I have written my father and now he has at last this last week returned a letter to me.  All is forgiven in his eyes and he has offered me the high land along Daedalus Creek should I return.  There is a place there you will remember where oaks grow, that once we walked through.  I propose to build a house upon that place, with a porch that would look out over the valley, and rooms for your mother and your brother should you wish.  I can tell you true Emily that this war has broken me once and for all to the plow.  I think there is no greater pleasure I could have than honest labor.  I think there is no better work I would do than to bring life from this earth, having seen so much death be put into it.

If you can, soften your heart Emily.  I beg please that you will answer this letter.  There is movement now coming through the camp and I shall have to stop now and ready for the march ahead.  I will put this letter into the best hands I can find, and pray tomorrow and every day after that it will find you well and in good spirits, and that it will reassure you at last that I am not the man who left you so poorly these many months ago.

Yours faithfully, Edmund Hoskins.

1 comment:

  1. I love short pieces like this that evoke an entire "before" and "after" that's only implied in the actual words. I'm reminded of Harlan Ellison's rebuke of the cliche that "a picture is worth 1000 words:"

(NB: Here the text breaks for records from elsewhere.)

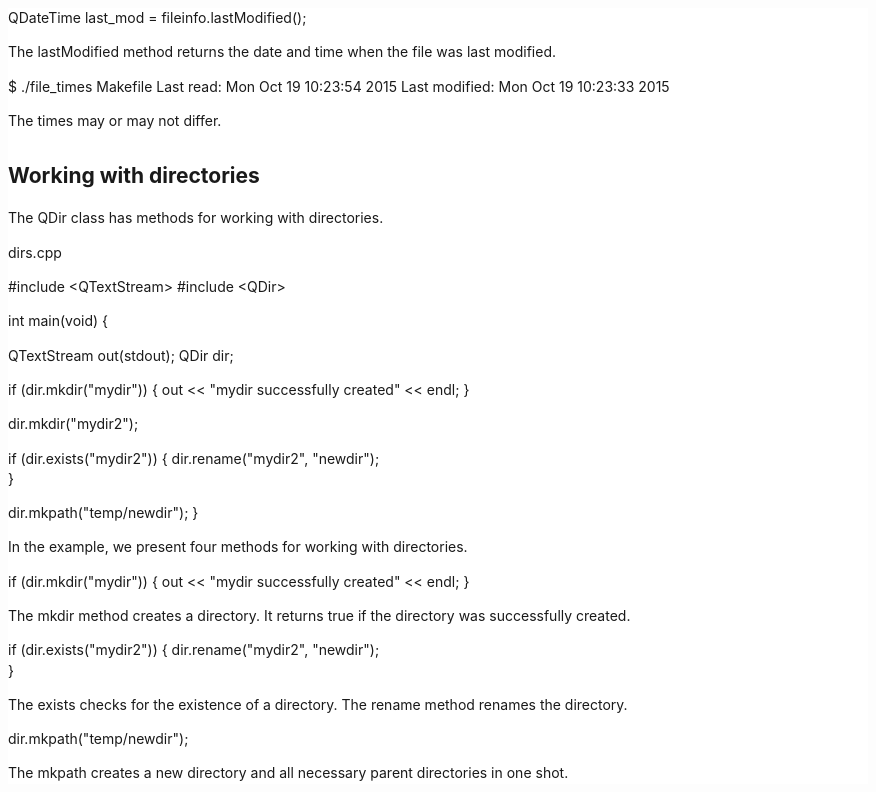 QDateTime last_mod = fileinfo.lastModified();

The lastModified method returns the date and time when the 
file was last modified.

$ ./file_times Makefile 
Last read: Mon Oct 19 10:23:54 2015
Last modified: Mon Oct 19 10:23:33 2015

The times may or may not differ.

## Working with directories

The QDir class has methods for working with directories.

dirs.cpp
  

#include &lt;QTextStream&gt;
#include &lt;QDir&gt;

int main(void) {
    
  QTextStream out(stdout);
  QDir dir;
  
  if (dir.mkdir("mydir")) {
    out &lt;&lt; "mydir successfully created" &lt;&lt; endl;
  }
  
  dir.mkdir("mydir2");
  
  if (dir.exists("mydir2")) {
    dir.rename("mydir2", "newdir");    
  }
  
  dir.mkpath("temp/newdir");
}

In the example, we present four methods for working with
directories.

if (dir.mkdir("mydir")) {
  out &lt;&lt; "mydir successfully created" &lt;&lt; endl;
}

The mkdir method creates a directory. It returns true
if the directory was successfully created.

if (dir.exists("mydir2")) {
  dir.rename("mydir2", "newdir");    
}

The exists checks for the existence of a directory. 
The rename method renames the directory.

dir.mkpath("temp/newdir");

The mkpath creates a new directory and all necessary 
parent directories in one shot.
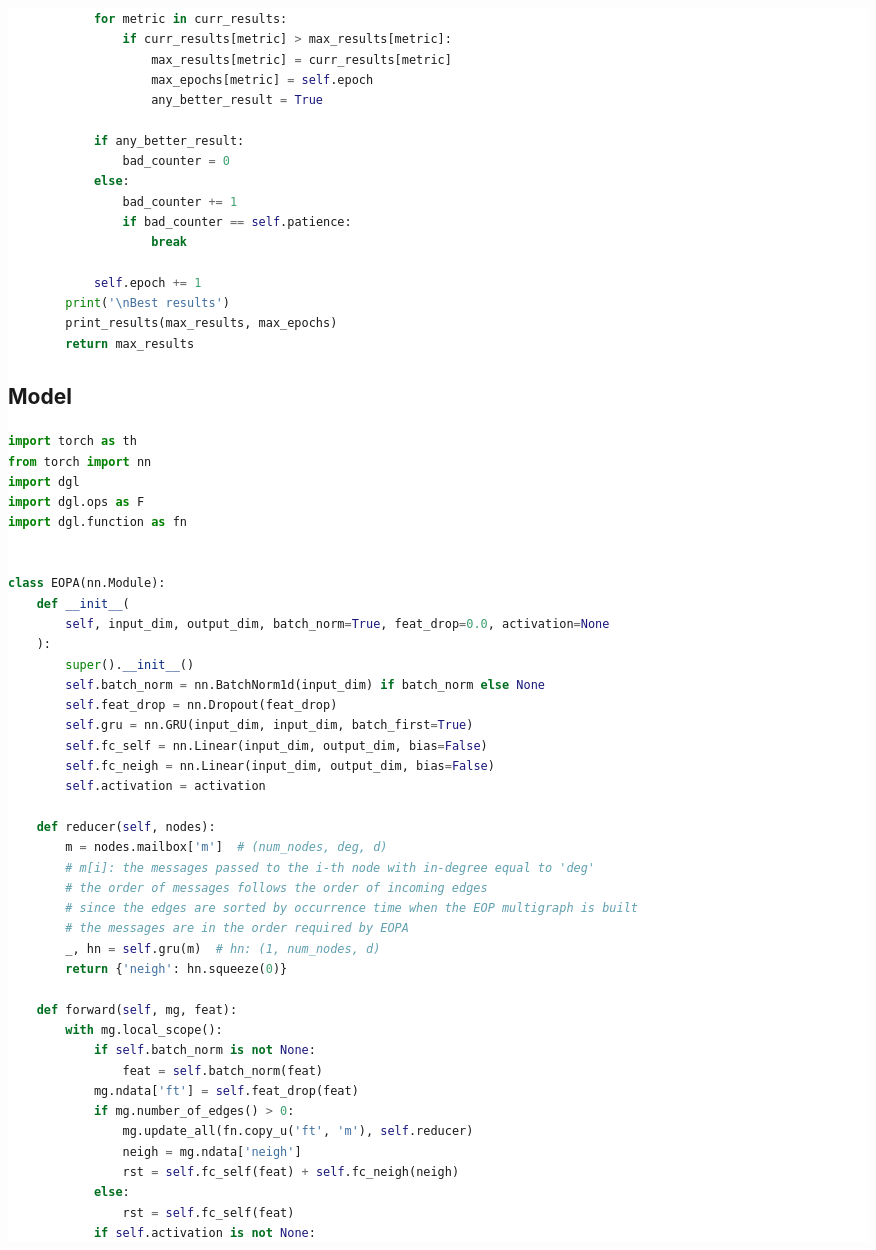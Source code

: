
 ```python id="5LXZkAU2Mbpj"
            for metric in curr_results:
                if curr_results[metric] > max_results[metric]:
                    max_results[metric] = curr_results[metric]
                    max_epochs[metric] = self.epoch
                    any_better_result = True

            if any_better_result:
                bad_counter = 0
            else:
                bad_counter += 1
                if bad_counter == self.patience:
                    break

            self.epoch += 1
        print('\nBest results')
        print_results(max_results, max_epochs)
        return max_results
```


## Model


```python id="F_AJMToXMtts"
import torch as th
from torch import nn
import dgl
import dgl.ops as F
import dgl.function as fn


class EOPA(nn.Module):
    def __init__(
        self, input_dim, output_dim, batch_norm=True, feat_drop=0.0, activation=None
    ):
        super().__init__()
        self.batch_norm = nn.BatchNorm1d(input_dim) if batch_norm else None
        self.feat_drop = nn.Dropout(feat_drop)
        self.gru = nn.GRU(input_dim, input_dim, batch_first=True)
        self.fc_self = nn.Linear(input_dim, output_dim, bias=False)
        self.fc_neigh = nn.Linear(input_dim, output_dim, bias=False)
        self.activation = activation

    def reducer(self, nodes):
        m = nodes.mailbox['m']  # (num_nodes, deg, d)
        # m[i]: the messages passed to the i-th node with in-degree equal to 'deg'
        # the order of messages follows the order of incoming edges
        # since the edges are sorted by occurrence time when the EOP multigraph is built
        # the messages are in the order required by EOPA
        _, hn = self.gru(m)  # hn: (1, num_nodes, d)
        return {'neigh': hn.squeeze(0)}

    def forward(self, mg, feat):
        with mg.local_scope():
            if self.batch_norm is not None:
                feat = self.batch_norm(feat)
            mg.ndata['ft'] = self.feat_drop(feat)
            if mg.number_of_edges() > 0:
                mg.update_all(fn.copy_u('ft', 'm'), self.reducer)
                neigh = mg.ndata['neigh']
                rst = self.fc_self(feat) + self.fc_neigh(neigh)
            else:
                rst = self.fc_self(feat)
            if self.activation is not None:
```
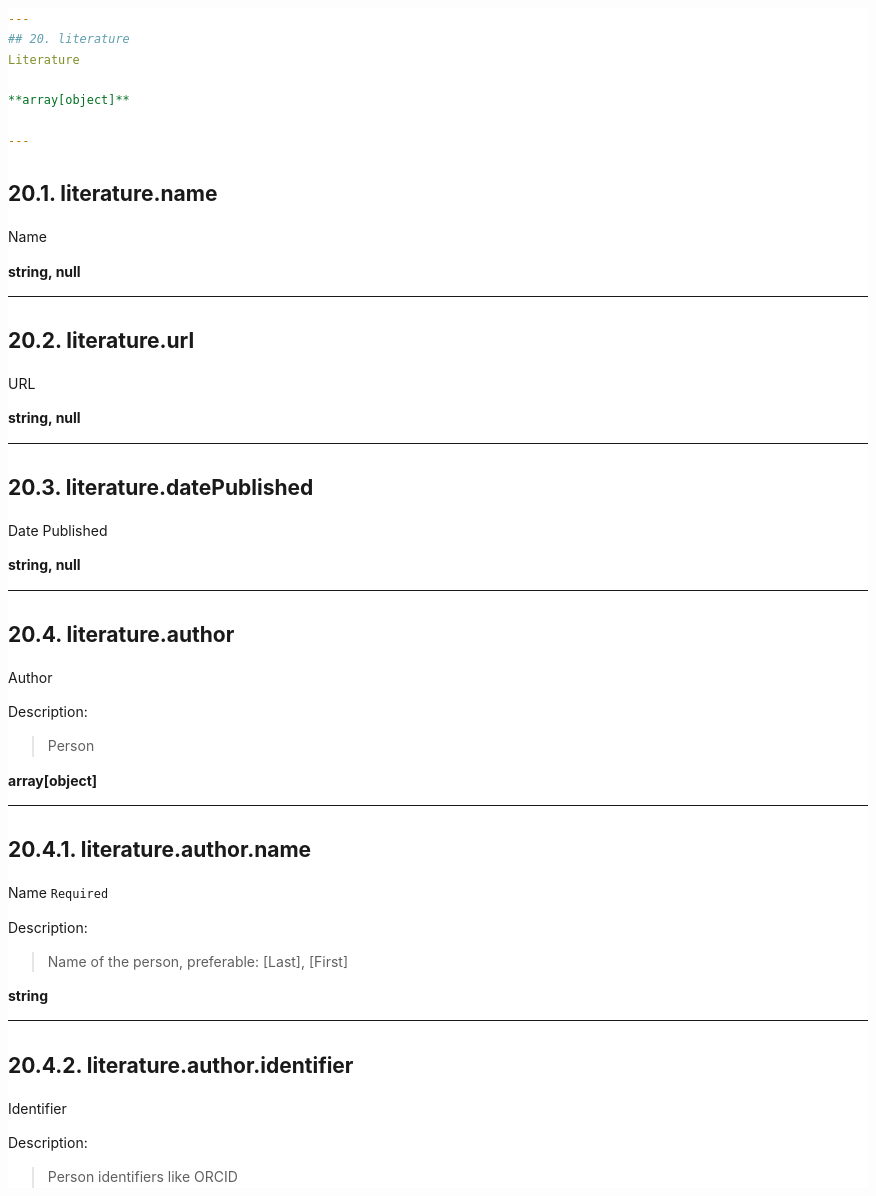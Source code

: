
 ```yaml
---
## 20. literature
Literature  

**array[object]**

---
```

## 20.1. literature.name
Name  

**string, null**

---
## 20.2. literature.url
URL  

**string, null**

---
## 20.3. literature.datePublished
Date Published  

**string, null**

---
## 20.4. literature.author
Author  

Description:
> Person  

**array[object]**

---
## 20.4.1. literature.author.name
Name  `Required`

Description:
> Name of the person, preferable: [Last], [First]  

**string**

---
## 20.4.2. literature.author.identifier
Identifier  

Description:
> Person identifiers like ORCID  
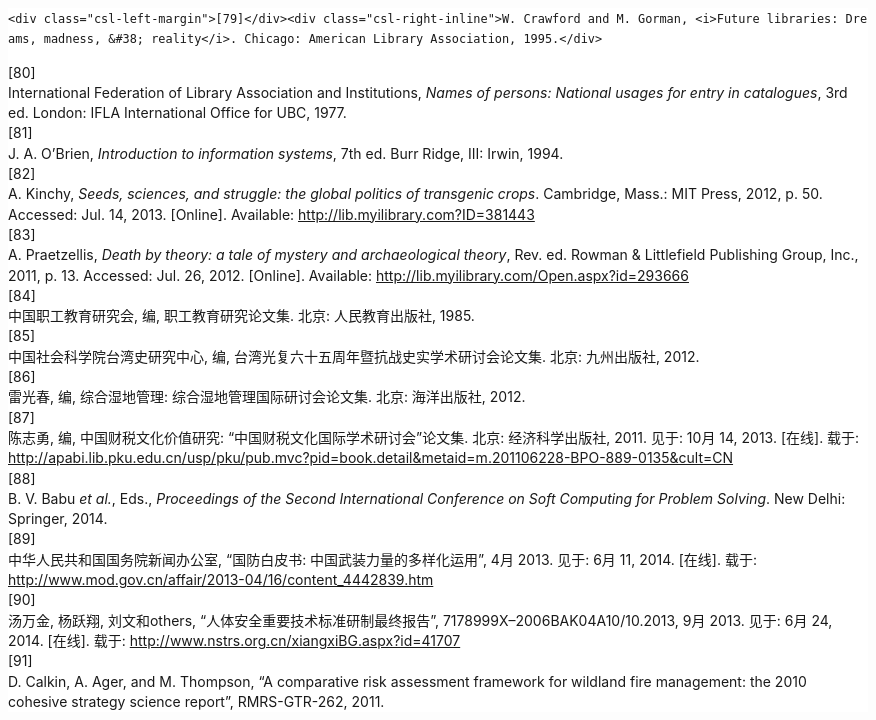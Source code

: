     <div class="csl-left-margin">[79]</div><div class="csl-right-inline">W. Crawford and M. Gorman, <i>Future libraries: Dreams, madness, &#38; reality</i>. Chicago: American Library Association, 1995.</div>
  </div>
  <div class="csl-entry">
    <div class="csl-left-margin">[80]</div><div class="csl-right-inline">International Federation of Library Association and Institutions, <i>Names of persons: National usages for entry in catalogues</i>, 3rd ed. London: IFLA International Office for UBC, 1977.</div>
  </div>
  <div class="csl-entry">
    <div class="csl-left-margin">[81]</div><div class="csl-right-inline">J. A. O’Brien, <i>Introduction to information systems</i>, 7th ed. Burr Ridge, III: Irwin, 1994.</div>
  </div>
  <div class="csl-entry">
    <div class="csl-left-margin">[82]</div><div class="csl-right-inline">A. Kinchy, <i>Seeds, sciences, and struggle: the global politics of transgenic crops</i>. Cambridge, Mass.: MIT Press, 2012, p. 50. Accessed: Jul. 14, 2013. [Online]. Available: <a href="http://lib.myilibrary.com?ID=381443">http://lib.myilibrary.com?ID=381443</a></div>
  </div>
  <div class="csl-entry">
    <div class="csl-left-margin">[83]</div><div class="csl-right-inline">A. Praetzellis, <i>Death by theory: a tale of mystery and archaeological theory</i>, Rev. ed. Rowman &#38; Littlefield Publishing Group, Inc., 2011, p. 13. Accessed: Jul. 26, 2012. [Online]. Available: <a href="http://lib.myilibrary.com/Open.aspx?id=293666">http://lib.myilibrary.com/Open.aspx?id=293666</a></div>
  </div>
  <div class="csl-entry">
    <div class="csl-left-margin">[84]</div><div class="csl-right-inline">中国职工教育研究会, 编, 职工教育研究论文集. 北京: 人民教育出版社, 1985.</div>
  </div>
  <div class="csl-entry">
    <div class="csl-left-margin">[85]</div><div class="csl-right-inline">中国社会科学院台湾史研究中心, 编, 台湾光复六十五周年暨抗战史实学术研讨会论文集. 北京: 九州出版社, 2012.</div>
  </div>
  <div class="csl-entry">
    <div class="csl-left-margin">[86]</div><div class="csl-right-inline">雷光春, 编, 综合湿地管理: 综合湿地管理国际研讨会论文集. 北京: 海洋出版社, 2012.</div>
  </div>
  <div class="csl-entry">
    <div class="csl-left-margin">[87]</div><div class="csl-right-inline">陈志勇, 编, 中国财税文化价值研究: “中国财税文化国际学术研讨会”论文集. 北京: 经济科学出版社, 2011. 见于: 10月 14, 2013. [在线]. 载于: <a href="http://apabi.lib.pku.edu.cn/usp/pku/pub.mvc?pid=book.detail&#38;metaid=m.201106228-BPO-889-0135&#38;cult=CN">http://apabi.lib.pku.edu.cn/usp/pku/pub.mvc?pid=book.detail&#38;metaid=m.201106228-BPO-889-0135&#38;cult=CN</a></div>
  </div>
  <div class="csl-entry">
    <div class="csl-left-margin">[88]</div><div class="csl-right-inline">B. V. Babu <i>et al.</i>, Eds., <i>Proceedings of the Second International Conference on Soft Computing for Problem Solving</i>. New Delhi: Springer, 2014.</div>
  </div>
  <div class="csl-entry">
    <div class="csl-left-margin">[89]</div><div class="csl-right-inline">中华人民共和国国务院新闻办公室, “国防白皮书: 中国武装力量的多样化运用”, 4月 2013. 见于: 6月 11, 2014. [在线]. 载于: <a href="http://www.mod.gov.cn/affair/2013-04/16/content_4442839.htm">http://www.mod.gov.cn/affair/2013-04/16/content_4442839.htm</a></div>
  </div>
  <div class="csl-entry">
    <div class="csl-left-margin">[90]</div><div class="csl-right-inline">汤万金, 杨跃翔, 刘文和others, “人体安全重要技术标准研制最终报告”, 7178999X–2006BAK04A10/10.2013, 9月 2013. 见于: 6月 24, 2014. [在线]. 载于: <a href="http://www.nstrs.org.cn/xiangxiBG.aspx?id=41707">http://www.nstrs.org.cn/xiangxiBG.aspx?id=41707</a></div>
  </div>
  <div class="csl-entry">
    <div class="csl-left-margin">[91]</div><div class="csl-right-inline">D. Calkin, A. Ager, and M. Thompson, “A comparative risk assessment framework for wildland fire management: the 2010 cohesive strategy science report”, RMRS-GTR-262, 2011.</div>
  </div>
  <div class="csl-entry">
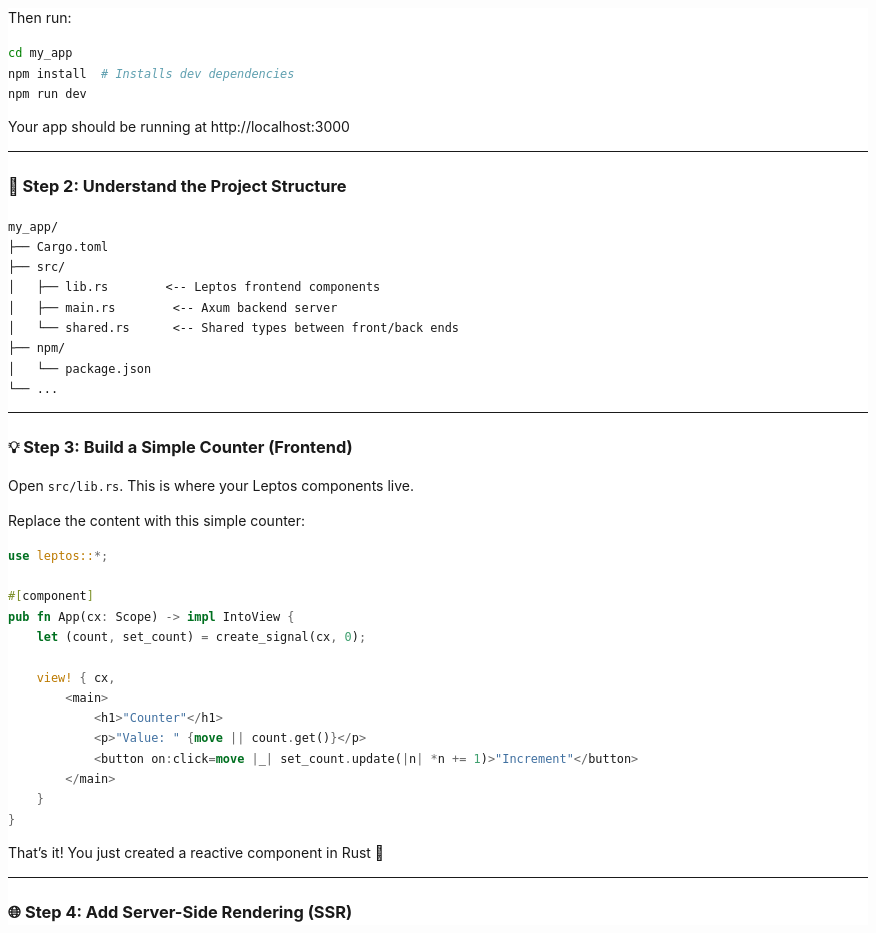 Then run:

```bash
cd my_app
npm install  # Installs dev dependencies
npm run dev
```

Your app should be running at http://localhost:3000

---

### 🧱 Step 2: Understand the Project Structure

```
my_app/
├── Cargo.toml
├── src/
│   ├── lib.rs        <-- Leptos frontend components
│   ├── main.rs        <-- Axum backend server
│   └── shared.rs      <-- Shared types between front/back ends
├── npm/
│   └── package.json
└── ...
```

---

### 💡 Step 3: Build a Simple Counter (Frontend)

Open `src/lib.rs`. This is where your Leptos components live.

Replace the content with this simple counter:

```rust
use leptos::*;

#[component]
pub fn App(cx: Scope) -> impl IntoView {
    let (count, set_count) = create_signal(cx, 0);

    view! { cx,
        <main>
            <h1>"Counter"</h1>
            <p>"Value: " {move || count.get()}</p>
            <button on:click=move |_| set_count.update(|n| *n += 1)>"Increment"</button>
        </main>
    }
}
```

That’s it! You just created a reactive component in Rust 🎉

---

### 🌐 Step 4: Add Server-Side Rendering (SSR)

    You woke in the night, last night, and the fiery, bony hand was inscribing mystic passes in the darkness of your bedroom. It carved out words in the air, flaming words, messages that required answers. One picture is worth a thousand words, the hand wrote. "Not in this life," you said to the dark and the fire. "Give me one picture that shows how I felt when they gassed my dog. I'll take less than a thousand words and make you weep for the last Neanderthal crouched at the cliff's edge at the moment he realized his kind were gone . . . show me your one picture. Commend to me the one picture that captures what it was like for me in the moment she said it was all over between us. Not in this life, Bonehand." So here we are, once again in the dark, with nothing between us in this hour that stretches but the words. Sweet words and harsh words and words that tumble over themselves to get born. We leave the pictures for the canvas of your mind. Seems only fair.

    Ellison actually had already done one of those things: a micro-short piece called "Ahbhu" about the death of his dog, inserted into the novella "The Deathbird." (The first time I read it, yes, I did cry.)